Killeen prossegue descrevendo como a mineração de ouro no Brasil reconfigurou diferentes cidades que nasceram dessa atividade econômica. Entre elas estão Mato Grosso, que surgiu no século 18, bem como Rondônia, Amazonas, Roraima e Amapá.
Também relata as vicissitudes dos povos indígenas Kayapó, Murunduku e Yanomami, que sofreram persistentes invasões de suas terras ancestrais pelos chamados garimpeiros, enquanto vários rios foram poluídos por mercúrio e cianeto provenientes da indústria extrativa.
O ouro foi fundamental para a colonização do Mato Grosso. Cuiabá foi fundada por bandeirantes São Paulo que descobriram ouro em 1719. Ao explorarem a região, encontraram ouro na parte superior do Rio Guaporé, o que levou à criação da primeira capital de Mato Grosso, Vila Bela da Santíssima Trindade, em 1731. Os depósitos de placer facilmente exploráveis logo se esgotaram, mas a ânsia por ouro foi reacendida durante a década de 1970, quando os garimpeiros se apressaram em explorar uma região com depósitos aluviais e saprolíticos em quatro grandes garimpos: Baixada Cuiabá, Serra de Aguapeí, Novo Xavantina e Alta Floresta-Juruena.
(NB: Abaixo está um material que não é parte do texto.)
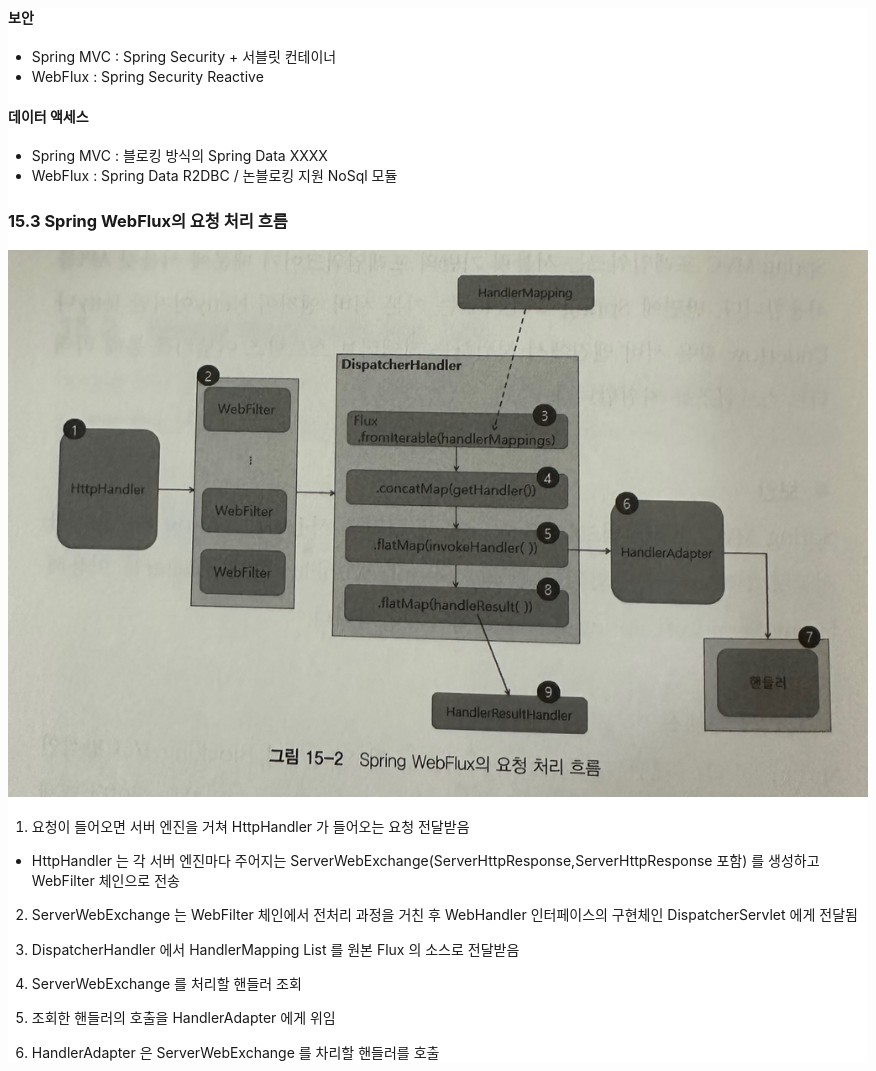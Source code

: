 #### 보안 
- Spring MVC : Spring Security + 서블릿 컨테이너
- WebFlux : Spring Security Reactive

#### 데이터 액세스
- Spring MVC : 블로킹 방식의 Spring Data XXXX 
- WebFlux : Spring Data R2DBC / 논블로킹 지원 NoSql 모듈 

### 15.3 Spring WebFlux의 요청 처리 흐름

![15-2](./media/15-2.jpeg)

1. 요청이 들어오면 서버 엔진을 거쳐 HttpHandler 가 들어오는 요청 전달받음 
- HttpHandler 는 각 서버 엔진마다 주어지는 ServerWebExchange(ServerHttpResponse,ServerHttpResponse 포함) 를 생성하고 WebFilter 체인으로 전송

2. ServerWebExchange 는 WebFilter 체인에서 전처리 과정을 거친 후 WebHandler 인터페이스의 구현체인 DispatcherServlet 에게 전달됨 

3. DispatcherHandler 에서 HandlerMapping List 를 원본 Flux 의 소스로 전달받음 

4. ServerWebExchange 를 처리할 핸들러 조회 

5. 조회한 핸들러의 호출을 HandlerAdapter 에게 위임

6. HandlerAdapter 은 ServerWebExchange 를 차리할 핸들러를 호출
A corrida do ouro nas décadas de 1970 e 1980 atraiu dezenas de milhares de garimpeiros para regiões antes remotas. Não há estimativas confiáveis da quantidade de ouro que eles extraíram, mas é amplamente aceito que o aumento demográfico e o capital derivado do ouro aceleraram o desenvolvimento da economia agrícola do estado. Muitos garimpeiros tornaram-se pequenos agricultores e pecuaristas, principalmente nos municípios do norte, onde o INCRA patrocinou meia dúzia de projetos de assentamento. Como no Pará, eles mantiveram o conhecimento e a propensão para explorar o ouro aluvial, o que mostrou um ressurgimento da atividade nos antigos garimpos localizados perto de Alta Floresta e Pontes e Lacerda.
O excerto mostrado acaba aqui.